Found this Jungle Carpet warming itself up on the road at lunchtime
















Found this Common Tree Snake on a river bank















I found a snake skin under my carport a couple of days ago which i thought to be a Brown Tree Snake (scale count) so I've been searching around the house at night
seems I was correct as last night spotted her, she was quite large. 














While i was watching her i saw another smaller BTS.














Not too sure about this skink






or this Dragon - there were SO many of these, all about the same size 






Some Crocs..






















Also went to Black Mountain a month ago it was extremely cold and I didn't have much luck with finding any snakes
I did come across many Ringtail Geckos but found them hard to photograph






and what I think is a Black Mountain Rainbow Skink
















and just a few my partner took from the Cairns Tropical Zoo..


----------



## Gibblore (Aug 31, 2011)

Wicked pics mate, wish i lived bit further north lol


----------



## Erebos (Aug 31, 2011)

Cool pics mate Can anyone I'd this dragon. 


Cheers Brenton


----------



## snakebag (Aug 31, 2011)

Two lined dragon diporiphora australis


----------



## edstar (Aug 31, 2011)

wow,.. thats so awesome.. great photos mate


----------



## thepythia (Aug 31, 2011)

Yeah I can't wait for the hot/wet season, it will be my first since moving here.

Thanks for the ID


----------



## Waterrat (Aug 31, 2011)

snakebag said:


> Two lined dragon diporiphora australis



or is it _D. bilineata_?

Cairns herpers, did you know?


----------



## saratoga (Aug 31, 2011)

Nice finds!


----------



## thepythia (Aug 31, 2011)

Hi Waterrat - I'm very interested in attending these meetings. Would i need to bring anything? I've been meaning to ask about herp related groups in Cairns, thanks for the info.
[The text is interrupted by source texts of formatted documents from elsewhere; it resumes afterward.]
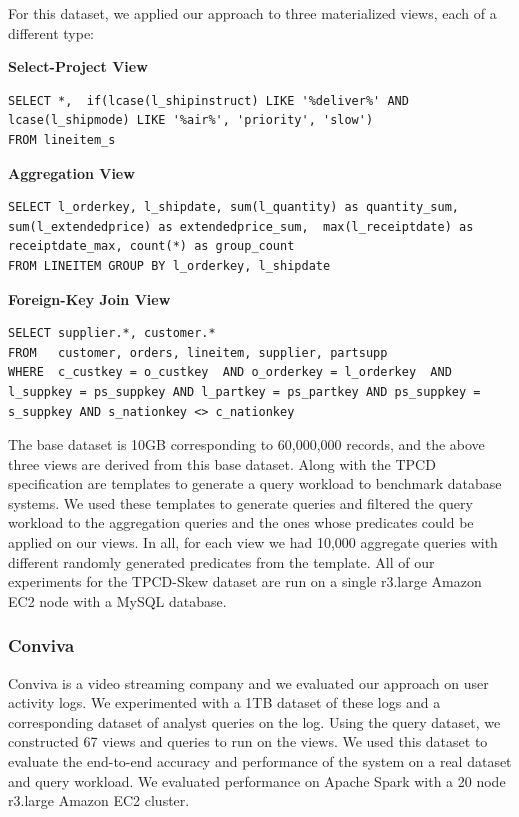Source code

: For this dataset, we applied our approach to three materialized views, each of a different type:
\vspace{0.5em}


\textbf{Select-Project View}
\begin{lstlisting}
SELECT *,  if(lcase(l_shipinstruct) LIKE '%deliver%' AND lcase(l_shipmode) LIKE '%air%', 'priority', 'slow')  
FROM lineitem_s
\end{lstlisting}

\vspace{0.5em}

\textbf{Aggregation View}
\begin{lstlisting}
SELECT l_orderkey, l_shipdate, sum(l_quantity) as quantity_sum,  sum(l_extendedprice) as extendedprice_sum,  max(l_receiptdate) as receiptdate_max, count(*) as group_count 
FROM LINEITEM GROUP BY l_orderkey, l_shipdate
\end{lstlisting}

\vspace{0.5em}

\textbf{Foreign-Key Join View}
\begin{lstlisting}
SELECT supplier.*, customer.* 
FROM   customer, orders, lineitem, supplier, partsupp 
WHERE  c_custkey = o_custkey  AND o_orderkey = l_orderkey  AND l_suppkey = ps_suppkey AND l_partkey = ps_partkey AND ps_suppkey = s_suppkey AND s_nationkey <> c_nationkey
\end{lstlisting}

\vspace{1em}

The base dataset is 10GB corresponding to 60,000,000 records, and the above three views are derived from this base dataset.
Along with the TPCD specification are templates to generate a query workload to benchmark database systems.
We used these templates to generate queries and filtered the query workload to the aggregation queries and the ones whose predicates could be applied on our views.
In all, for each view we had 10,000 aggregate queries with different randomly generated predicates from the template.
All of our experiments for the TPCD-Skew dataset are run on a single r3.large Amazon EC2 node with a MySQL database.

\subsubsection{Conviva}
Conviva is a video streaming company and we evaluated our approach on user activity logs. 
We experimented with a 1TB dataset of these logs and a corresponding dataset of analyst queries on the log.
Using the query dataset, we constructed 67 views and queries to run on the views.
We used this dataset to evaluate the end-to-end accuracy and performance of the system on a real dataset and query workload.
We evaluated performance on Apache Spark with a 20 node r3.large Amazon EC2 cluster. 

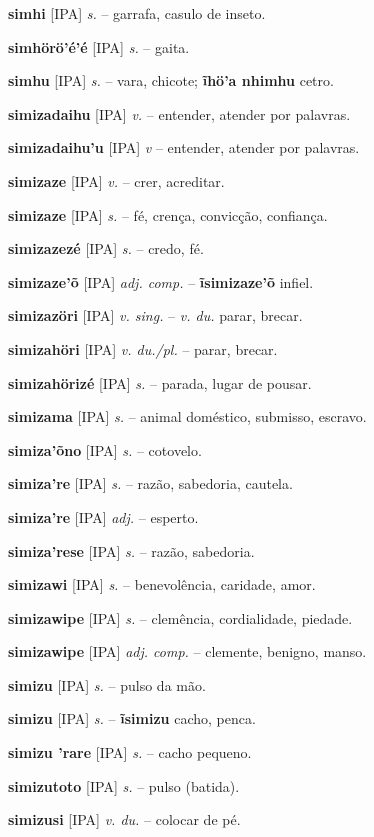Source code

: \textbf{simhi} [IPA] \textit{s.} -- garrafa, casulo de inseto.

\textbf{simhörö'é'é} [IPA] \textit{s.} -- gaita.

\textbf{simhu} [IPA] \textit{s.} -- vara, chicote; \textbf{ĩhö'a nhimhu} cetro.

\textbf{simizadaihu} [IPA] \textit{v.} -- entender, atender por palavras.

\textbf{simizadaihu'u} [IPA] \textit{v} -- entender, atender por palavras.

\textbf{simizaze} [IPA] \textit{v.} -- crer, acreditar.

\textbf{simizaze} [IPA] \textit{s.} -- fé, crença, convicção, confiança.

\textbf{simizazezé} [IPA] \textit{s.} -- credo, fé.

\textbf{simizaze'õ} [IPA] \textit{adj. comp.} -- \textbf{ĩsimizaze'õ} infiel.

\textbf{simizazöri} [IPA] \textit{v. sing.} -- \textit{v. du.} parar, brecar.

\textbf{simizahöri} [IPA] \textit{v. du./pl.} -- parar, brecar.

\textbf{simizahörizé} [IPA] \textit{s.} -- parada, lugar de pousar.

\textbf{simizama} [IPA] \textit{s.} -- animal doméstico, submisso, escravo.

\textbf{simiza'õno} [IPA] \textit{s.} -- cotovelo.

\textbf{simiza're} [IPA] \textit{s.} -- razão, sabedoria, cautela.

\textbf{simiza're} [IPA] \textit{adj.} -- esperto.

\textbf{simiza'rese} [IPA] \textit{s.} -- razão, sabedoria.

\textbf{simizawi} [IPA] \textit{s.} -- benevolência, caridade, amor.

\textbf{simizawipe} [IPA] \textit{s.} -- clemência, cordialidade, piedade.

\textbf{simizawipe} [IPA] \textit{adj. comp.} -- clemente, benigno, manso.

\textbf{simizu} [IPA] \textit{s.} -- pulso da mão.

\textbf{simizu} [IPA] \textit{s.} -- \textbf{ĩsimizu} cacho, penca.

\textbf{simizu 'rare} [IPA] \textit{s.} -- cacho pequeno.

\textbf{simizutoto} [IPA] \textit{s.} -- pulso (batida).

\textbf{simizusi} [IPA] \textit{v. du.} -- colocar de pé.

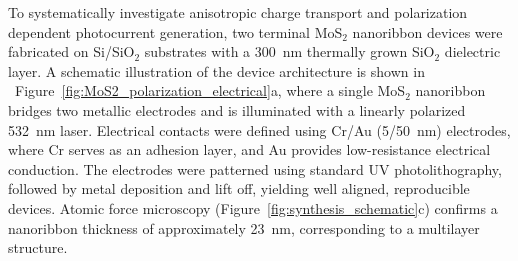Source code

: \documentclass[journal=jacsnano,manuscript=article]{achemso}
\begin{document}

To systematically investigate anisotropic charge transport and polarization dependent photocurrent generation, two terminal MoS$_2$ nanoribbon devices were fabricated on Si/SiO$_2$ substrates with a 300~nm thermally grown SiO$_2$ dielectric layer. A schematic illustration of the device architecture is shown in ~Figure~\ref{fig:MoS2_polarization_electrical}a, where a single MoS$_2$ nanoribbon bridges two metallic electrodes and is illuminated with a linearly polarized 532~nm laser. Electrical contacts were defined using Cr/Au (5/50~nm) electrodes, where Cr serves as an adhesion layer, and Au provides low-resistance electrical conduction. The electrodes were patterned using standard UV photolithography, followed by metal deposition and lift off, yielding well aligned, reproducible devices. Atomic force microscopy (Figure~\ref{fig:synthesis_schematic}c) confirms a nanoribbon thickness of approximately 23~nm, corresponding to a multilayer structure.
\end{document}
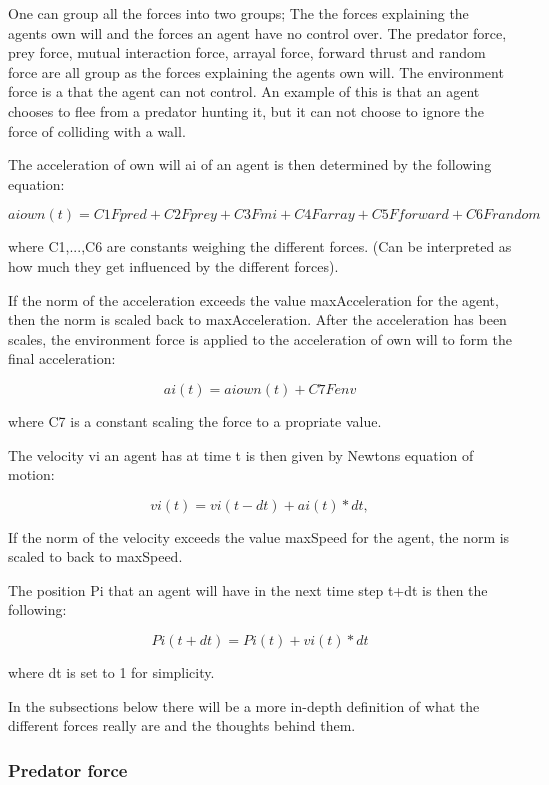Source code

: \documentclass[paper=a4, fontsize=11pt,twoside]{scrartcl}		%
\begin{document}
\begin{flushleft}
One can group all the forces into two groups; The the forces explaining the agents own will and the forces an agent have no control over. The predator force, prey force, mutual interaction force, arrayal force, forward thrust and random force are all group as the forces explaining the agents own will. The environment force is a that the agent can not control. An example of this is that an agent chooses to flee from a predator hunting it, but it can not choose to ignore the force of colliding with a wall. \newline

The acceleration of own will ai of an agent is then determined by the following equation:

$$aiown(t) = C1Fpred + C2Fprey + C3Fmi + C4Farray + C5Fforward + C6Frandom$$

where C1,...,C6 are constants weighing the different forces. (Can be interpreted as how much they get influenced by the different forces). \newline

If the norm of the acceleration exceeds the value maxAcceleration for the agent, then the norm is scaled back to maxAcceleration. After the acceleration has been scales, the environment force is applied to the acceleration of own will to form the final acceleration:

$$ai(t) = aiown(t) + C7Fenv$$

where C7 is a constant scaling the force to a propriate value. \newline

The velocity vi an agent has at time t is then given by Newtons equation of motion:

$$vi(t) = vi(t-dt)+ai(t)*dt,$$

If the norm of the velocity exceeds the value maxSpeed for the agent, the norm is scaled to back to maxSpeed. \newline

The position Pi that an agent will have in the next time step t+dt is then the following:

$$Pi(t+dt) = Pi(t)+vi(t)*dt$$

where dt is set to 1 for simplicity. \newline

In the subsections below there will be a more in-depth definition of what the different forces really are and the thoughts behind them.

\subsubsection{Predator force}


\end{flushleft}
\end{document}
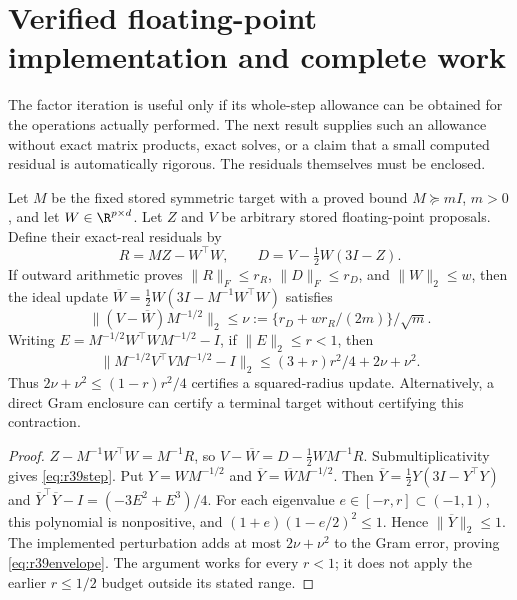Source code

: \section{Verified floating-point implementation and complete work}
\label{sec:r39floating}

The factor iteration is useful only if its whole-step allowance can be
obtained for the operations actually performed. The next result supplies such
an allowance without exact matrix products, exact solves, or a claim that a
small computed residual is automatically rigorous. The residuals themselves
must be enclosed.

\begin{proposition}
\label{prop:r39floating}
Let $M$ be the fixed stored symmetric target with a proved bound $M\succeq mI$,
$m>0$, and let $W\in\R^{p\times d}$. Let $Z$ and $V$ be arbitrary stored
floating-point proposals. Define their exact-real residuals by
\[
 R=MZ-W^\top W,\qquad D=V-\tfrac12W(3I-Z).
\]
If outward arithmetic proves $\|R\|_F\leq r_R$, $\|D\|_F\leq r_D$, and
$\|W\|_2\leq w$, then the ideal update
$\overline W=\tfrac12W(3I-M^{-1}W^\top W)$ satisfies
\begin{equation}\label{eq:r39step}
 \|(V-\overline W)M^{-1/2}\|_2
 \leq \nu:=\{r_D+wr_R/(2m)\}/\sqrt m.
\end{equation}
Writing $E=M^{-1/2}W^\top WM^{-1/2}-I$, if $\|E\|_2\leq r<1$, then
\begin{equation}\label{eq:r39envelope}
 \|M^{-1/2}V^\top VM^{-1/2}-I\|_2
 \leq (3+r)r^2/4+2\nu+\nu^2.
\end{equation}
Thus $2\nu+\nu^2\leq(1-r)r^2/4$ certifies a squared-radius update.
Alternatively, a direct Gram enclosure can certify a terminal target without
certifying this contraction.
\end{proposition}
\begin{proof}
$Z-M^{-1}W^\top W=M^{-1}R$, so
$V-\overline W=D-\tfrac12WM^{-1}R$. Submultiplicativity gives
\eqref{eq:r39step}. Put $Y=WM^{-1/2}$ and $\overline Y=\overline WM^{-1/2}$.
Then $\overline Y=\tfrac12Y(3I-Y^\top Y)$ and
$\overline Y^\top\overline Y-I=(-3E^2+E^3)/4$.
For each eigenvalue $e\in[-r,r]\subset(-1,1)$, this polynomial is nonpositive,
and $(1+e)(1-e/2)^2\leq1$. Hence $\|\overline Y\|_2\leq1$.
The implemented perturbation adds at most $2\nu+\nu^2$ to the Gram error,
proving \eqref{eq:r39envelope}. The argument works for every $r<1$; it does
not apply the earlier $r\leq1/2$ budget outside its stated range.
\end{proof}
Can D.bilineata and D. Australis be found together? I'm pretty sure i have seen them both in the same area but I can't tell the difference.
Thanks for the comments everyone.


----------



## Waterrat (Aug 31, 2011)

They are both find in this region, the difference is in the gular, scapular and postauricular fold. _D. australis _have it, _D. bilineata_ doesn't. It's a kind of lold of skin under the neck.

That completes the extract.